## DATA EXTRACTS
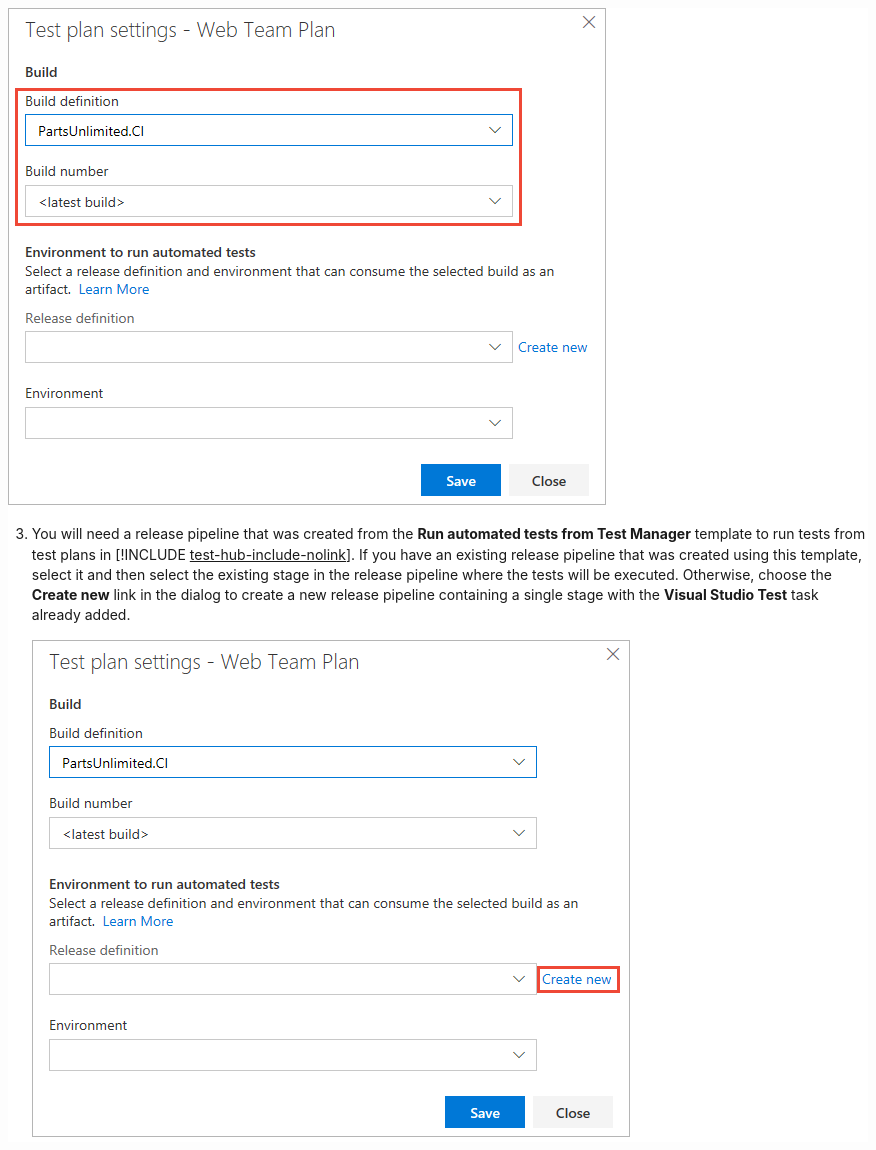    ![Selecting the build and build number](media/run-automated-tests-from-test-hub/run-auto-tests-from-hub-102.png)

3. You will need a release pipeline that was created from the 
   **Run automated tests from Test Manager** template to run tests from test plans
   in [!INCLUDE [test-hub-include-nolink](includes/test-hub-include-nolink.md)]. If you have an existing release pipeline that was created
   using this template, select it and then select the existing stage in the
   release pipeline where the tests will be executed.
   Otherwise, choose the **Create new** link in the
   dialog to create a new release pipeline containing a single stage
   with the **Visual Studio Test** task already added.

   ![Selecting a release pipeline or creating a new one](media/run-automated-tests-from-test-hub/run-auto-tests-from-hub-102a.png)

## TASK REQUIREMENTS
Please count the lines above that contain the word "stage", and reply with the number alone.

## REPLY
2